_BRIEF:_ The lines to return run from the start of the material below through the line holding "linear or Gaussian", both included; please give them back exactly, minus the pictures.

__________________________________________________

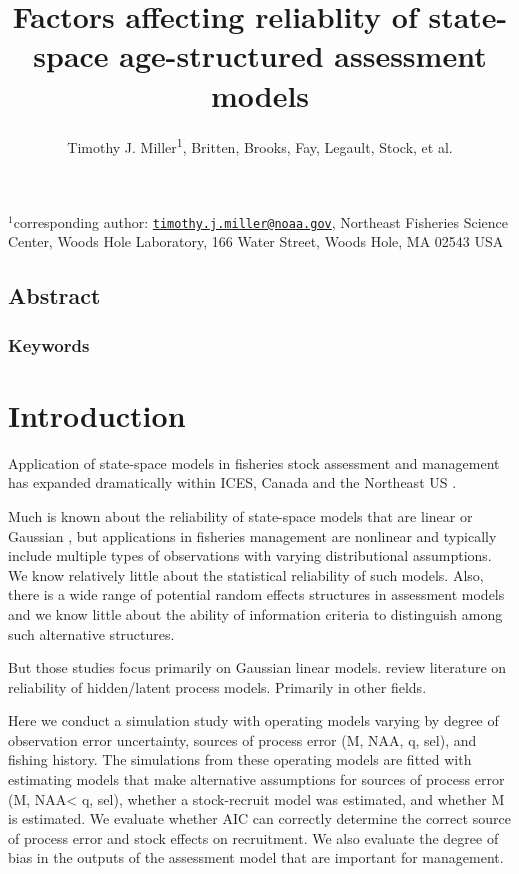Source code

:\documentclass[
  12pt,
]{article}
\title{Factors affecting reliablity of state-space age-structured
assessment models}
\author{Timothy J. Miller\textsuperscript{1}, Britten, Brooks, Fay,
Legault, Stock, et al.}
\date{}
\begin{document}
\maketitle

\(^1\)corresponding author:
\href{mailto:timothy.j.miller@noaa.gov}{\nolinkurl{timothy.j.miller@noaa.gov}},
Northeast Fisheries Science Center, Woods Hole Laboratory, 166 Water
Street, Woods Hole, MA 02543 USA\\

\pagebreak

\hypertarget{abstract}{%
\subsection*{Abstract}\label{abstract}}

\hypertarget{keywords}{%
\subsubsection*{Keywords}\label{keywords}}

\pagebreak

\hypertarget{introduction}{%
\section{Introduction}\label{introduction}}

Application of state-space models in fisheries stock assessment and
management has expanded dramatically within ICES, Canada and the
Northeast US \citep{nielsenberg14,cadigan16,stockmiller21}.

Much is known about the reliability of state-space models that are
linear or Gaussian \citep{aeberhardetal18}, but applications in
fisheries management are nonlinear and typically include multiple types
of observations with varying distributional assumptions. We know
relatively little about the statistical reliability of such models.
Also, there is a wide range of potential random effects structures in
assessment models and we know little about the ability of information
criteria to distinguish among such alternative structures.

But those studies focus primarily on Gaussian linear models. review
literature on reliability of hidden/latent process models. Primarily in
other fields.

Here we conduct a simulation study with operating models varying by
degree of observation error uncertainty, sources of process error (M,
NAA, q, sel), and fishing history. The simulations from these operating
models are fitted with estimating models that make alternative
assumptions for sources of process error (M, NAA\textless{} q, sel),
whether a stock-recruit model was estimated, and whether M is estimated.
We evaluate whether AIC can correctly determine the correct source of
process error and stock effects on recruitment. We also evaluate the
degree of bias in the outputs of the assessment model that are important
for management.
\end{document}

__________________________________________________

_WRITTEN REPLY:_
Source code

:\documentclass[
  12pt,
]{article}
\title{Factors affecting reliablity of state-space age-structured
assessment models}
\author{Timothy J. Miller\textsuperscript{1}, Britten, Brooks, Fay,
Legault, Stock, et al.}
\date{}
\begin{document}
\maketitle

\(^1\)corresponding author:
\href{mailto:timothy.j.miller@noaa.gov}{\nolinkurl{timothy.j.miller@noaa.gov}},
Northeast Fisheries Science Center, Woods Hole Laboratory, 166 Water
Street, Woods Hole, MA 02543 USA\\

\pagebreak

\hypertarget{abstract}{%
\subsection*{Abstract}\label{abstract}}

\hypertarget{keywords}{%
\subsubsection*{Keywords}\label{keywords}}

\pagebreak

\hypertarget{introduction}{%
\section{Introduction}\label{introduction}}

Application of state-space models in fisheries stock assessment and
management has expanded dramatically within ICES, Canada and the
Northeast US \citep{nielsenberg14,cadigan16,stockmiller21}.

Much is known about the reliability of state-space models that are
linear or Gaussian \citep{aeberhardetal18}, but applications in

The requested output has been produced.